We are in the process of weening him from the Keppra and Zonisamide and will be trying to just use the Lamictal for his seizure control and Klonopin for Emergency.
His neuro feel that we can get these episodes under control within the next few months and our "big" goal is to get him seizure and medicine free within the next two years. Fingers crossed, it will take some time, that I understand. I also have a reserved apprehension, I know it may not go as planned. His neuro has also mentioned that we may have to try the ketogenic diet as an option, so I feel that she has his best interest in mind.
Thank you for your interest, I will be sharing your ebook and report with my husband and will continue to fight the good fight against epilepsy!
Becky Fimbres
Thanks Becky
Thanks for the update. I wish you well with your upcoming appointments. It sounds like your neuro is trying many options and it will be up to you to report on how you feel it is progressing. Don't be afraid to try the diet. You will not know who it works until you try.
Please keep me posted on your progress. I know these things seem to get drawn out and it takes so much time to make little changes but keep positive and take it one step at a time.
Warmly,
Arlene Martell (Mom of Adam above)
Publisher, EpilepsyMoms.com
My story
My beautiful son was diagnosed this past Jan.09 with epilepsy. His first seizure was in Oct.08, he had a 5 minute seizure. My husband had epilepsy as a child, so our pediatrician had us see a neurologist right after. His EEG showed sign of Generalized epilepsy. No seizures, no starring spells, until January 09.
Towards the end of the month, he experienced a 2 minute seizure in his sleep, and then another one a week later ...lasting 5 minutes. He was then put on Depakote and we were doing okay for about 3 weeks. Then towards the end of Feb., we had our first seizure during the day.
All of Joaquin's seizure up to this point had occurred in the early am between 2 and 6am. After the 1st daytime seizure, we started to experience drop attacks and he was put on Keppra and off of Depakote. It didn't seem to stop them and our neuro decided that he needed to be seen by a neuro closer to us. We moved from Phoenix to Tucson almost 2 years ago and we still kept our pediatrician and so when we had the first seizure, we saw the neuro that she wanted us to see.

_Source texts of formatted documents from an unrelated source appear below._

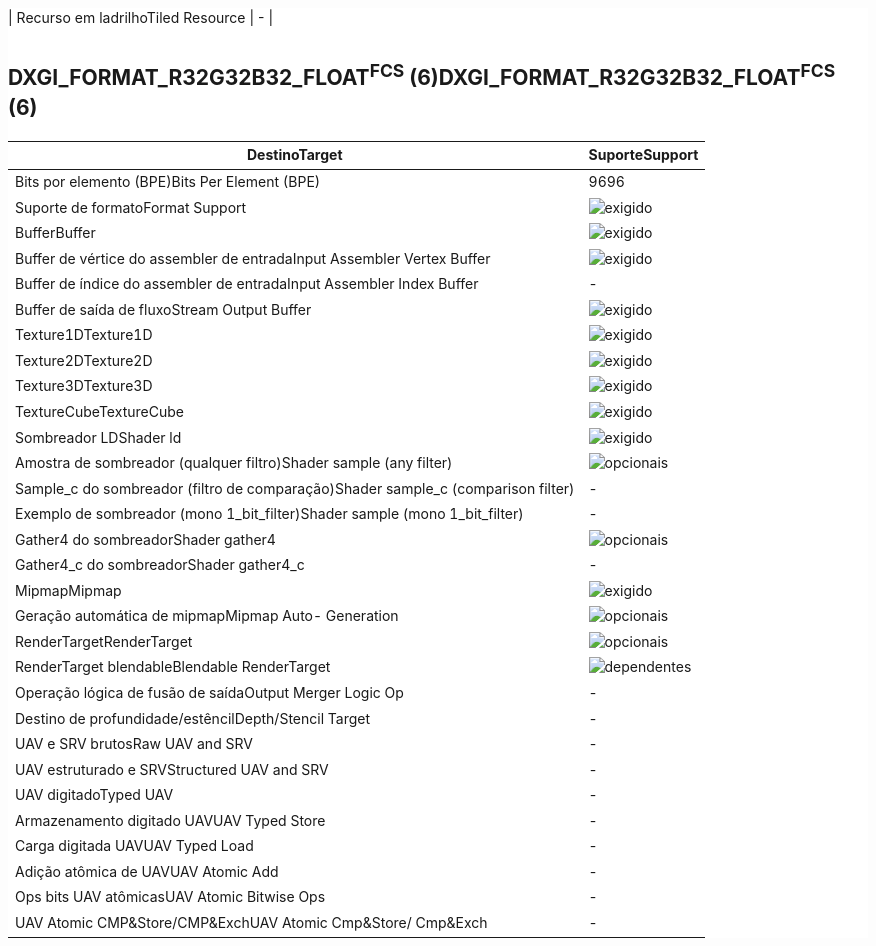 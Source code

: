 | <span data-ttu-id="4e53c-521">Recurso em ladrilho</span><span class="sxs-lookup"><span data-stu-id="4e53c-521">Tiled Resource</span></span> | \- |

## <a name="dxgi_format_r32g32b32_floatsupfcssup-6"></a><span data-ttu-id="4e53c-522">DXGI_FORMAT_R32G32B32_FLOAT<sup>FCS</sup> (6)</span><span class="sxs-lookup"><span data-stu-id="4e53c-522">DXGI_FORMAT_R32G32B32_FLOAT<sup>FCS</sup> (6)</span></span>
| <span data-ttu-id="4e53c-523">Destino</span><span class="sxs-lookup"><span data-stu-id="4e53c-523">Target</span></span> | <span data-ttu-id="4e53c-524">Suporte</span><span class="sxs-lookup"><span data-stu-id="4e53c-524">Support</span></span> |
| - | - |
| <span data-ttu-id="4e53c-525">Bits por elemento (BPE)</span><span class="sxs-lookup"><span data-stu-id="4e53c-525">Bits Per Element (BPE)</span></span> | <span data-ttu-id="4e53c-526">96</span><span class="sxs-lookup"><span data-stu-id="4e53c-526">96</span></span> |
| <span data-ttu-id="4e53c-527">Suporte de formato</span><span class="sxs-lookup"><span data-stu-id="4e53c-527">Format Support</span></span> | ![exigido](images/letter-r.jpg) |
| <span data-ttu-id="4e53c-529">Buffer</span><span class="sxs-lookup"><span data-stu-id="4e53c-529">Buffer</span></span> | ![exigido](images/letter-r.jpg) |
| <span data-ttu-id="4e53c-531">Buffer de vértice do assembler de entrada</span><span class="sxs-lookup"><span data-stu-id="4e53c-531">Input Assembler Vertex Buffer</span></span> | ![exigido](images/letter-r.jpg) |
| <span data-ttu-id="4e53c-533">Buffer de índice do assembler de entrada</span><span class="sxs-lookup"><span data-stu-id="4e53c-533">Input Assembler Index Buffer</span></span> | \- |
| <span data-ttu-id="4e53c-534">Buffer de saída de fluxo</span><span class="sxs-lookup"><span data-stu-id="4e53c-534">Stream Output Buffer</span></span> | ![exigido](images/letter-r.jpg) |
| <span data-ttu-id="4e53c-536">Texture1D</span><span class="sxs-lookup"><span data-stu-id="4e53c-536">Texture1D</span></span> | ![exigido](images/letter-r.jpg) |
| <span data-ttu-id="4e53c-538">Texture2D</span><span class="sxs-lookup"><span data-stu-id="4e53c-538">Texture2D</span></span> | ![exigido](images/letter-r.jpg) |
| <span data-ttu-id="4e53c-540">Texture3D</span><span class="sxs-lookup"><span data-stu-id="4e53c-540">Texture3D</span></span> | ![exigido](images/letter-r.jpg) |
| <span data-ttu-id="4e53c-542">TextureCube</span><span class="sxs-lookup"><span data-stu-id="4e53c-542">TextureCube</span></span> | ![exigido](images/letter-r.jpg) |
| <span data-ttu-id="4e53c-544">Sombreador LD</span><span class="sxs-lookup"><span data-stu-id="4e53c-544">Shader ld</span></span> | ![exigido](images/letter-r.jpg) |
| <span data-ttu-id="4e53c-546">Amostra de sombreador (qualquer filtro)</span><span class="sxs-lookup"><span data-stu-id="4e53c-546">Shader sample (any filter)</span></span> | ![opcionais](images/letter-o.jpg) |
| <span data-ttu-id="4e53c-548">Sample_c do sombreador (filtro de comparação)</span><span class="sxs-lookup"><span data-stu-id="4e53c-548">Shader sample_c (comparison filter)</span></span> | \- |
| <span data-ttu-id="4e53c-549">Exemplo de sombreador (mono 1_bit_filter)</span><span class="sxs-lookup"><span data-stu-id="4e53c-549">Shader sample (mono 1_bit_filter)</span></span> | \- |
| <span data-ttu-id="4e53c-550">Gather4 do sombreador</span><span class="sxs-lookup"><span data-stu-id="4e53c-550">Shader gather4</span></span> | ![opcionais](images/letter-o.jpg) |
| <span data-ttu-id="4e53c-552">Gather4_c do sombreador</span><span class="sxs-lookup"><span data-stu-id="4e53c-552">Shader gather4_c</span></span> | \- |
| <span data-ttu-id="4e53c-553">Mipmap</span><span class="sxs-lookup"><span data-stu-id="4e53c-553">Mipmap</span></span> | ![exigido](images/letter-r.jpg) |
| <span data-ttu-id="4e53c-555">Geração automática de mipmap</span><span class="sxs-lookup"><span data-stu-id="4e53c-555">Mipmap Auto- Generation</span></span> | ![opcionais](images/letter-o.jpg) |
| <span data-ttu-id="4e53c-557">RenderTarget</span><span class="sxs-lookup"><span data-stu-id="4e53c-557">RenderTarget</span></span> | ![opcionais](images/letter-o.jpg) |
| <span data-ttu-id="4e53c-559">RenderTarget blendable</span><span class="sxs-lookup"><span data-stu-id="4e53c-559">Blendable RenderTarget</span></span> | ![dependentes](images/letter-d.jpg) |
| <span data-ttu-id="4e53c-561">Operação lógica de fusão de saída</span><span class="sxs-lookup"><span data-stu-id="4e53c-561">Output Merger Logic Op</span></span> | \- |
| <span data-ttu-id="4e53c-562">Destino de profundidade/estêncil</span><span class="sxs-lookup"><span data-stu-id="4e53c-562">Depth/Stencil Target</span></span> | \- |
| <span data-ttu-id="4e53c-563">UAV e SRV brutos</span><span class="sxs-lookup"><span data-stu-id="4e53c-563">Raw UAV and SRV</span></span> | \- |
| <span data-ttu-id="4e53c-564">UAV estruturado e SRV</span><span class="sxs-lookup"><span data-stu-id="4e53c-564">Structured UAV and SRV</span></span> | \- |
| <span data-ttu-id="4e53c-565">UAV digitado</span><span class="sxs-lookup"><span data-stu-id="4e53c-565">Typed UAV</span></span> | \- |
| <span data-ttu-id="4e53c-566">Armazenamento digitado UAV</span><span class="sxs-lookup"><span data-stu-id="4e53c-566">UAV Typed Store</span></span> | \- |
| <span data-ttu-id="4e53c-567">Carga digitada UAV</span><span class="sxs-lookup"><span data-stu-id="4e53c-567">UAV Typed Load</span></span> | \- |
| <span data-ttu-id="4e53c-568">Adição atômica de UAV</span><span class="sxs-lookup"><span data-stu-id="4e53c-568">UAV Atomic Add</span></span> | \- |
| <span data-ttu-id="4e53c-569">Ops bits UAV atômicas</span><span class="sxs-lookup"><span data-stu-id="4e53c-569">UAV Atomic Bitwise Ops</span></span> | \- |
| <span data-ttu-id="4e53c-570">UAV Atomic CMP&Store/CMP&Exch</span><span class="sxs-lookup"><span data-stu-id="4e53c-570">UAV Atomic Cmp&Store/ Cmp&Exch</span></span> | \- | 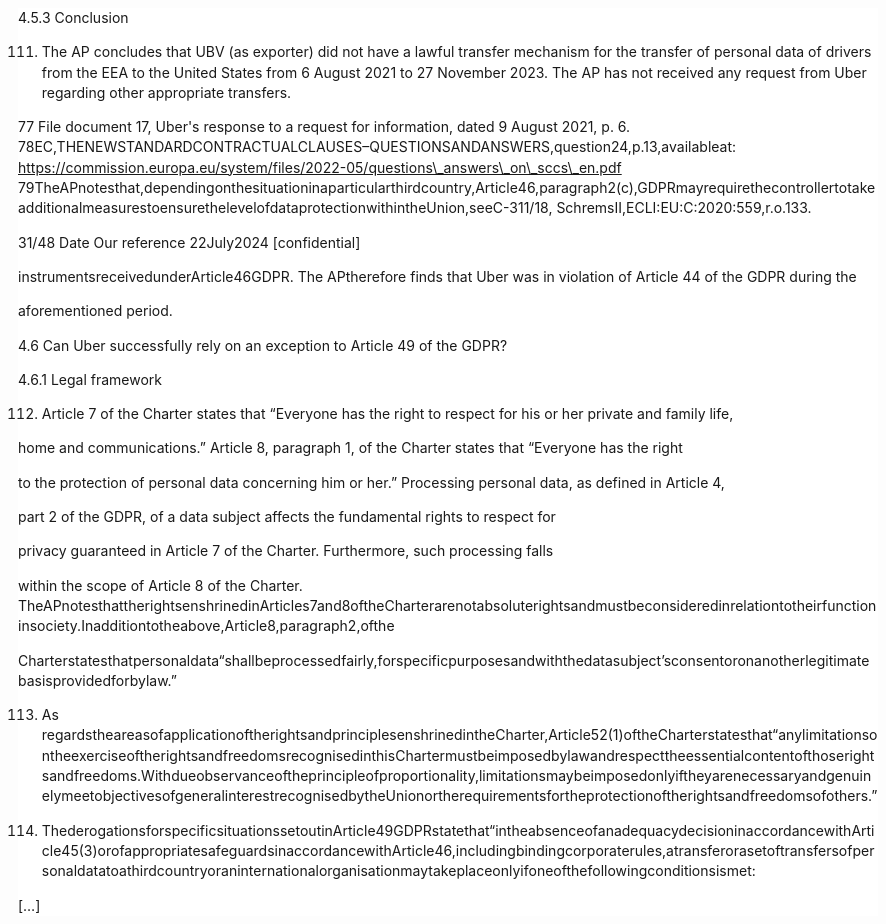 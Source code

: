 4.5.3 Conclusion

111. The AP concludes that UBV (as exporter) did not have a lawful transfer mechanism for the transfer of personal data of drivers from the EEA to the United States from 6 August 2021 to 27 November 2023. The AP has not received any request from Uber regarding other appropriate transfers.

77 File document 17, Uber's response to a request for information, dated 9 August 2021, p. 6. 78EC,THENEWSTANDARDCONTRACTUALCLAUSES–QUESTIONSANDANSWERS,question24,p.13,availableat:
https://commission.europa.eu/system/files/2022-05/questions\_answers\_on\_sccs\_en.pdf
79TheAPnotesthat,dependingonthesituationinaparticularthirdcountry,Article46,paragraph2(c),GDPRmayrequirethecontrollertotakeadditionalmeasurestoensurethelevelofdataprotectionwithintheUnion,seeC-311/18,
SchremsII,ECLI:EU:C:2020:559,r.o.133.

31/48 Date Our reference
22July2024 \[confidential\]

instrumentsreceivedunderArticle46GDPR. The APtherefore finds that Uber was in violation of Article 44 of the GDPR during the

aforementioned period.

4.6 Can Uber successfully rely on an exception to Article 49 of the GDPR?

4.6.1 Legal framework

112. Article 7 of the Charter states that “Everyone has the right to respect for his or her private and family life,

home and communications.” Article 8, paragraph 1, of the Charter states that “Everyone has the right

to the protection of personal data concerning him or her.” Processing personal data, as defined in Article 4,

part 2 of the GDPR, of a data subject affects the fundamental rights to respect for

privacy guaranteed in Article 7 of the Charter. Furthermore, such processing falls

within the scope of Article 8 of the Charter. TheAPnotesthattherightsenshrinedinArticles7and8oftheCharterarenotabsoluterightsandmustbeconsideredinrelationtotheirfunctioninsociety.Inadditiontotheabove,Article8,paragraph2,ofthe

Charterstatesthatpersonaldata“shallbeprocessedfairly,forspecificpurposesandwiththedatasubject’sconsentoronanotherlegitimatebasisprovidedforbylaw.”

113. As regardstheareasofapplicationoftherightsandprinciplesenshrinedintheCharter,Article52(1)oftheCharterstatesthat“anylimitationsontheexerciseoftherightsandfreedomsrecognisedinthisChartermustbeimposedbylawandrespecttheessentialcontentofthoserightsandfreedoms.Withdueobservanceoftheprincipleofproportionality,limitationsmaybeimposedonlyiftheyarenecessaryandgenuinelymeetobjectivesofgeneralinterestrecognisedbytheUnionortherequirementsfortheprotectionoftherightsandfreedomsofothers.”

114. ThederogationsforspecificsituationssetoutinArticle49GDPRstatethat“intheabsenceofanadequacydecisioninaccordancewithArticle45(3)orofappropriatesafeguardsinaccordancewithArticle46,includingbindingcorporaterules,atransferorasetoftransfersofpersonaldatatoathirdcountryoraninternationalorganisationmaytakeplaceonlyifoneofthefollowingconditionsismet:

\[…\]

So in order for our son to be seen immediately by a neuro here in Tucson, he was admitted into the hospital and was given a 24 hour EEG. They were able to record 4 good seizures while we were there. He was put on Lamictal and it seemed to stop the longer seizures.
On our follow up, with our new neuro, she explained that he has a localized epilepsy that generates from the top left hemisphere of his little noggin. She feels that we have him on too many medications and we are in the process of weening him off of the Keppra and also the zonisamide that he was given to help stop his morning seizure activity he has... We are still increasing his Lamictal and weening him from the Keppra and will continue to work on weening him from the rest of the medications.
His prognosis is good, his neuro feels that within the next few months, that we should have him down to 1 daily medication and one for emergencies and within the next 2 years to have him seizure and medication free. We are very optimistic, but also know that we could spend the rest of his life fighting this condition.
As his mom, I will not stop trying to find the best treatment for him. He's an amazing little boy, who isn't letting this slow him down...and he gives me the strength to keep fighting!